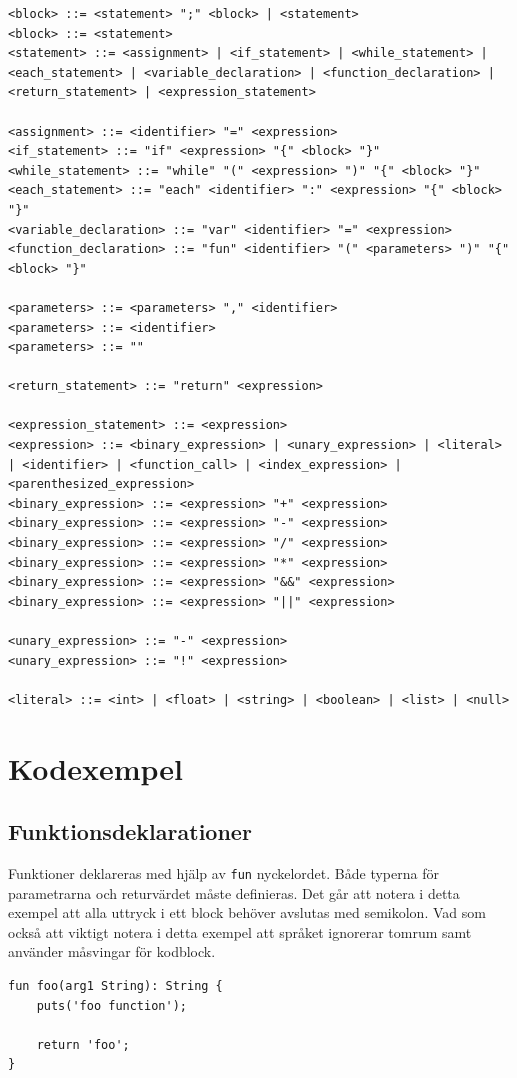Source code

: \documentclass{TDP003mall}
\begin{document}
\begin{verbatim}
<block> ::= <statement> ";" <block> | <statement>
<block> ::= <statement>
<statement> ::= <assignment> | <if_statement> | <while_statement> | <each_statement> | <variable_declaration> | <function_declaration> | <return_statement> | <expression_statement>

<assignment> ::= <identifier> "=" <expression>
<if_statement> ::= "if" <expression> "{" <block> "}"
<while_statement> ::= "while" "(" <expression> ")" "{" <block> "}"
<each_statement> ::= "each" <identifier> ":" <expression> "{" <block> "}"
<variable_declaration> ::= "var" <identifier> "=" <expression>
<function_declaration> ::= "fun" <identifier> "(" <parameters> ")" "{" <block> "}"

<parameters> ::= <parameters> "," <identifier>
<parameters> ::= <identifier>
<parameters> ::= ""

<return_statement> ::= "return" <expression>

<expression_statement> ::= <expression>
<expression> ::= <binary_expression> | <unary_expression> | <literal> | <identifier> | <function_call> | <index_expression> | <parenthesized_expression>
<binary_expression> ::= <expression> "+" <expression>
<binary_expression> ::= <expression> "-" <expression>
<binary_expression> ::= <expression> "/" <expression>
<binary_expression> ::= <expression> "*" <expression>
<binary_expression> ::= <expression> "&&" <expression>
<binary_expression> ::= <expression> "||" <expression>

<unary_expression> ::= "-" <expression>
<unary_expression> ::= "!" <expression>

<literal> ::= <int> | <float> | <string> | <boolean> | <list> | <null>
\end{verbatim}

\newpage
\section{Kodexempel}
\subsection{Funktionsdeklarationer}
Funktioner deklareras med hjälp av \texttt{fun} nyckelordet. Både typerna för parametrarna och returvärdet måste definieras. Det går att notera i detta exempel att alla uttryck i ett block behöver avslutas med semikolon. Vad som också att viktigt notera i detta exempel att språket ignorerar tomrum samt använder måsvingar för kodblock.
\begin{verbatim}
fun foo(arg1 String): String {
    puts('foo function');

    return 'foo';
}
\end{verbatim}
\end{document}
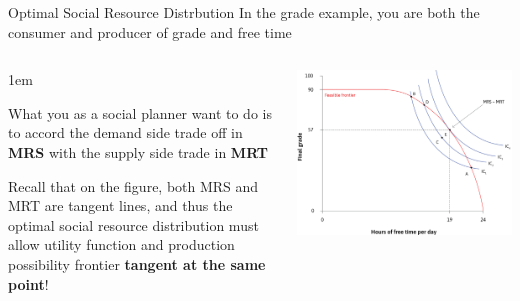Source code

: \documentclass[11pt,aspectratio=43,usenames,dvipsnames]{beamer}
\let\olditemize=\itemize
\let\endolditemize=\enditemize
\renewenvironment{itemize}{\olditemize \itemsep1em}{\endolditemize}
\theoremstyle{definition}
\begin{document}
\begin{frame}{Optimal Social Resource Distrbution}
\label{slide:Constrained_Choice_Problem}
    \small
    In the grade example, you are both the \alert{consumer} and \alert{producer} of grade and free time
    \begin{columns}
        \begin{column}{0.5\textwidth}
            \begin{itemize}
                \item What you as a \alert{social planner} want to do is to accord the \alert{demand side} trade off in \textbf{MRS} with the \alert{supply side} trade in \textbf{MRT}
                \item Recall that on the figure, both MRS and MRT are \alert{tangent lines}, and thus the \alert{optimal social resource distribution} must allow utility function and production possibility frontier \textbf{tangent at the same point}!
            \end{itemize}
        \end{column}
        \begin{column}{0.5\textwidth}
            \includegraphics[width=\textwidth]{./figures/MRSMRT.png}
        \end{column}
    \end{columns}

\end{frame}
\end{document}
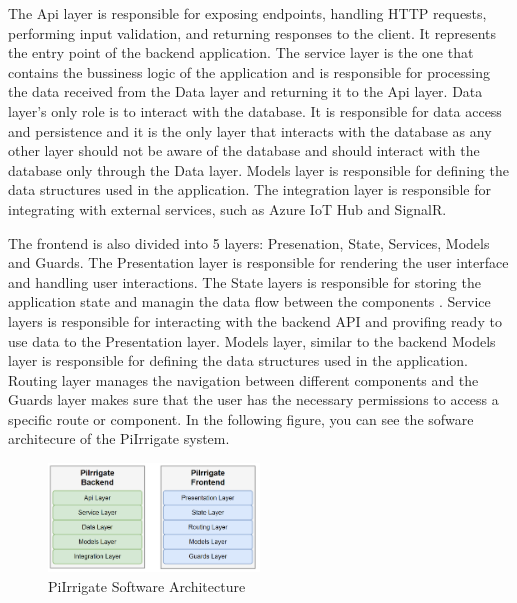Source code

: The Api layer is responsible for exposing endpoints, handling HTTP requests, performing input validation, and 
returning responses to the client. It represents the entry point of the backend application\cite{layerArchitecture}.
The service layer is the one that contains the bussiness logic of the application and 
is responsible for processing the data received from the Data layer and returning it to the Api layer.
Data layer's only role is to interact with the database. It is responsible for data access and persistence and it 
is the only layer that interacts with the database as any other layer should not be aware of the database
and should interact with the database only through the Data layer. Models layer
is responsible for defining the data structures used in the application.
The integration layer is responsible for integrating with external services, such as Azure IoT Hub and SignalR.

The frontend is also divided into 5 layers: Presenation, State, Services, Models and Guards. The Presentation layer 
is responsible for rendering the user interface and handling user interactions. The State layers is responsible for
storing the application state and managin the data flow between the components \cite{ngrxStoreGuide}. 
Service layers is responsible for interacting with the backend API and provifing ready to use data to the Presentation layer.
Models layer, similar to the backend Models layer is responsible for defining the data structures used in the application\cite{typescriptInterfaces}.
Routing layer manages the navigation between different components\cite{angularServices} and the Guards layer makes sure that the user
has the necessary permissions to access a specific route or component\cite{angularGuards}. 
In the following figure, you can see the sofware architecure of the PiIrrigate system.
\begin{figure}[H]
    \centering
    \includegraphics[width=0.5\textwidth]{images/sw-architecture.png}
    \caption{PiIrrigate Software Architecture}
    \label{fig:software-architecture}
\end{figure}

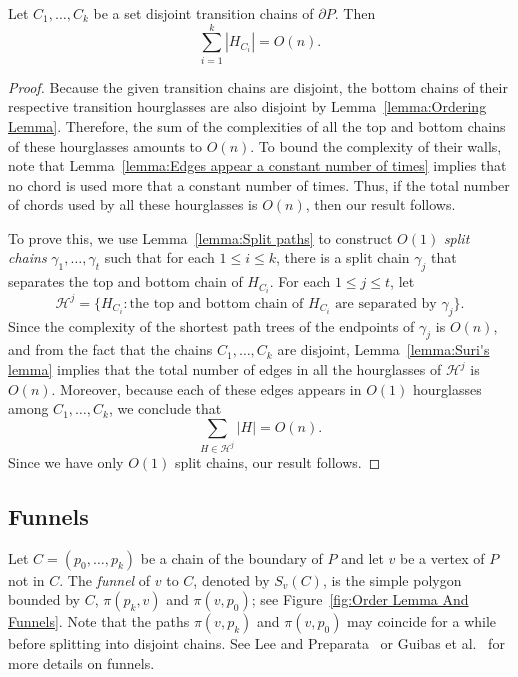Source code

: \documentclass[a4paper,UKenglish]{lipics}
\newcommand{\fn}[2]{\ensuremath{S_{\scriptscriptstyle #1}(#2)}}
\newcommand{\p}[2]{\ensuremath{\pi(#1, #2)}}
\begin{document}
\begin{lemma}\label{lemma:Bounding complexity of transition hourglasses}
Let $C_1, \ldots, C_k$ be a set disjoint transition chains of $\partial P$. 
Then $$\sum_{i=1}^k |H_{C_i}| = O(n).$$
\end{lemma}
\begin{proof}

Because the given transition chains are disjoint, the bottom chains of their respective transition hourglasses are also disjoint by Lemma~\ref{lemma:Ordering Lemma}. Therefore, the sum of the complexities of all the top and bottom chains of these hourglasses amounts to $O(n)$. 
To bound the complexity of their walls, note that
Lemma~\ref{lemma:Edges appear a constant number of times} implies that no chord is used more that a constant number of times. Thus, if the total number of chords used by all these hourglasses is $O(n)$, then our result follows. 

To prove this, we use Lemma~\ref{lemma:Split paths} to construct $O(1)$ \emph{split chains} $\gamma_1, \ldots, \gamma_t$ such that for each $1\leq i\leq k$, there is a split chain $\gamma_j$ that separates the top and bottom chain of $H_{C_i}$.
For each $1\leq j\leq t$, let $$\mathcal H^j = \{H_{C_i} : \text{the top and bottom chain of $H_{C_i}$ are separated by }\gamma_j\}.$$
Since the complexity of the shortest path trees of the endpoints of $\gamma_j$ is $O(n)$,
and from the fact that the chains $C_1, \ldots, C_k$ are disjoint,  Lemma~\ref{lemma:Suri's lemma} implies that
the total number of edges in all the hourglasses of $\mathcal H^j$ is $O(n)$. Moreover, because each of these edges appears in $O(1)$ hourglasses among $C_1, \ldots, C_k$, we conclude that 
$$\sum_{H \in \mathcal H^j } |H| = O(n).$$
Since we have only $O(1)$ split chains, our result follows.
\end{proof}

\subsection{Funnels}

Let $C = (p_0, \ldots, p_k)$ be a chain of the boundary of $P$ and let $v$ be a vertex of $P$ not in $C$.
The \emph{funnel} of $v$ to $C$, denoted by $\fn{v}{C}$, is the simple polygon bounded by $C$, $\p{p_k}{v}$ and $\p{v}{p_0}$; see Figure~\ref{fig:Order Lemma And Funnels}. 
Note that the paths $\p{v}{p_k}$ and $\p{v}{p_0}$ may coincide for a while before splitting into disjoint chains. 
See Lee and Preparata~\cite{lee1984euclidean} or Guibas et al.~\cite{guibasShortestPathTree} for more details on funnels.
\end{document}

## Task goal
Please give the entries above again exactly as written, leaving out any pictures.

## Solved exercise
Source code

: \documentclass{TDP003mall}
\begin{document}
\begin{verbatim}
<block> ::= <statement> ";" <block> | <statement>
<block> ::= <statement>
<statement> ::= <assignment> | <if_statement> | <while_statement> | <each_statement> | <variable_declaration> | <function_declaration> | <return_statement> | <expression_statement>

<assignment> ::= <identifier> "=" <expression>
<if_statement> ::= "if" <expression> "{" <block> "}"
<while_statement> ::= "while" "(" <expression> ")" "{" <block> "}"
<each_statement> ::= "each" <identifier> ":" <expression> "{" <block> "}"
<variable_declaration> ::= "var" <identifier> "=" <expression>
<function_declaration> ::= "fun" <identifier> "(" <parameters> ")" "{" <block> "}"

<parameters> ::= <parameters> "," <identifier>
<parameters> ::= <identifier>
<parameters> ::= ""

<return_statement> ::= "return" <expression>

<expression_statement> ::= <expression>
<expression> ::= <binary_expression> | <unary_expression> | <literal> | <identifier> | <function_call> | <index_expression> | <parenthesized_expression>
<binary_expression> ::= <expression> "+" <expression>
<binary_expression> ::= <expression> "-" <expression>
<binary_expression> ::= <expression> "/" <expression>
<binary_expression> ::= <expression> "*" <expression>
<binary_expression> ::= <expression> "&&" <expression>
<binary_expression> ::= <expression> "||" <expression>

<unary_expression> ::= "-" <expression>
<unary_expression> ::= "!" <expression>

<literal> ::= <int> | <float> | <string> | <boolean> | <list> | <null>
\end{verbatim}

\newpage
\section{Kodexempel}
\subsection{Funktionsdeklarationer}
Funktioner deklareras med hjälp av \texttt{fun} nyckelordet. Både typerna för parametrarna och returvärdet måste definieras. Det går att notera i detta exempel att alla uttryck i ett block behöver avslutas med semikolon. Vad som också att viktigt notera i detta exempel att språket ignorerar tomrum samt använder måsvingar för kodblock.
\begin{verbatim}
fun foo(arg1 String): String {
    puts('foo function');

    return 'foo';
}
\end{verbatim}
\end{document}
Source code

: \documentclass[11pt,aspectratio=43,usenames,dvipsnames]{beamer}
\let\olditemize=\itemize
\let\endolditemize=\enditemize
\renewenvironment{itemize}{\olditemize \itemsep1em}{\endolditemize}
\theoremstyle{definition}
\begin{document}
\begin{frame}{Optimal Social Resource Distrbution}
\label{slide:Constrained_Choice_Problem}
    \small
    In the grade example, you are both the \alert{consumer} and \alert{producer} of grade and free time
    \begin{columns}
        \begin{column}{0.5\textwidth}
            \begin{itemize}
                \item What you as a \alert{social planner} want to do is to accord the \alert{demand side} trade off in \textbf{MRS} with the \alert{supply side} trade in \textbf{MRT}
                \item Recall that on the figure, both MRS and MRT are \alert{tangent lines}, and thus the \alert{optimal social resource distribution} must allow utility function and production possibility frontier \textbf{tangent at the same point}!
            \end{itemize}
        \end{column}
        \begin{column}{0.5\textwidth}
            \includegraphics[width=\textwidth]{./figures/MRSMRT.png}
        \end{column}
    \end{columns}

\end{frame}
\end{document}
Source code

: The Api layer is responsible for exposing endpoints, handling HTTP requests, performing input validation, and 
returning responses to the client. It represents the entry point of the backend application\cite{layerArchitecture}.
The service layer is the one that contains the bussiness logic of the application and 
is responsible for processing the data received from the Data layer and returning it to the Api layer.
Data layer's only role is to interact with the database. It is responsible for data access and persistence and it 
is the only layer that interacts with the database as any other layer should not be aware of the database
and should interact with the database only through the Data layer. Models layer
is responsible for defining the data structures used in the application.
The integration layer is responsible for integrating with external services, such as Azure IoT Hub and SignalR.

The frontend is also divided into 5 layers: Presenation, State, Services, Models and Guards. The Presentation layer 
is responsible for rendering the user interface and handling user interactions. The State layers is responsible for
storing the application state and managin the data flow between the components \cite{ngrxStoreGuide}. 
Service layers is responsible for interacting with the backend API and provifing ready to use data to the Presentation layer.
Models layer, similar to the backend Models layer is responsible for defining the data structures used in the application\cite{typescriptInterfaces}.
Routing layer manages the navigation between different components\cite{angularServices} and the Guards layer makes sure that the user
has the necessary permissions to access a specific route or component\cite{angularGuards}. 
In the following figure, you can see the sofware architecure of the PiIrrigate system.
\begin{figure}[H]
    \centering
    \includegraphics[width=0.5\textwidth]{images/sw-architecture.png}
    \caption{PiIrrigate Software Architecture}
    \label{fig:software-architecture}
\end{figure}

Source code

: \documentclass[a4paper,UKenglish]{lipics}
\newcommand{\fn}[2]{\ensuremath{S_{\scriptscriptstyle #1}(#2)}}
\newcommand{\p}[2]{\ensuremath{\pi(#1, #2)}}
\begin{document}
\begin{lemma}\label{lemma:Bounding complexity of transition hourglasses}
Let $C_1, \ldots, C_k$ be a set disjoint transition chains of $\partial P$. 
Then $$\sum_{i=1}^k |H_{C_i}| = O(n).$$
\end{lemma}
\begin{proof}

Because the given transition chains are disjoint, the bottom chains of their respective transition hourglasses are also disjoint by Lemma~\ref{lemma:Ordering Lemma}. Therefore, the sum of the complexities of all the top and bottom chains of these hourglasses amounts to $O(n)$. 
To bound the complexity of their walls, note that
Lemma~\ref{lemma:Edges appear a constant number of times} implies that no chord is used more that a constant number of times. Thus, if the total number of chords used by all these hourglasses is $O(n)$, then our result follows. 

To prove this, we use Lemma~\ref{lemma:Split paths} to construct $O(1)$ \emph{split chains} $\gamma_1, \ldots, \gamma_t$ such that for each $1\leq i\leq k$, there is a split chain $\gamma_j$ that separates the top and bottom chain of $H_{C_i}$.
For each $1\leq j\leq t$, let $$\mathcal H^j = \{H_{C_i} : \text{the top and bottom chain of $H_{C_i}$ are separated by }\gamma_j\}.$$
Since the complexity of the shortest path trees of the endpoints of $\gamma_j$ is $O(n)$,
and from the fact that the chains $C_1, \ldots, C_k$ are disjoint,  Lemma~\ref{lemma:Suri's lemma} implies that
the total number of edges in all the hourglasses of $\mathcal H^j$ is $O(n)$. Moreover, because each of these edges appears in $O(1)$ hourglasses among $C_1, \ldots, C_k$, we conclude that 
$$\sum_{H \in \mathcal H^j } |H| = O(n).$$
Since we have only $O(1)$ split chains, our result follows.
\end{proof}

\subsection{Funnels}

Let $C = (p_0, \ldots, p_k)$ be a chain of the boundary of $P$ and let $v$ be a vertex of $P$ not in $C$.
The \emph{funnel} of $v$ to $C$, denoted by $\fn{v}{C}$, is the simple polygon bounded by $C$, $\p{p_k}{v}$ and $\p{v}{p_0}$; see Figure~\ref{fig:Order Lemma And Funnels}. 
Note that the paths $\p{v}{p_k}$ and $\p{v}{p_0}$ may coincide for a while before splitting into disjoint chains. 
See Lee and Preparata~\cite{lee1984euclidean} or Guibas et al.~\cite{guibasShortestPathTree} for more details on funnels.
\end{document}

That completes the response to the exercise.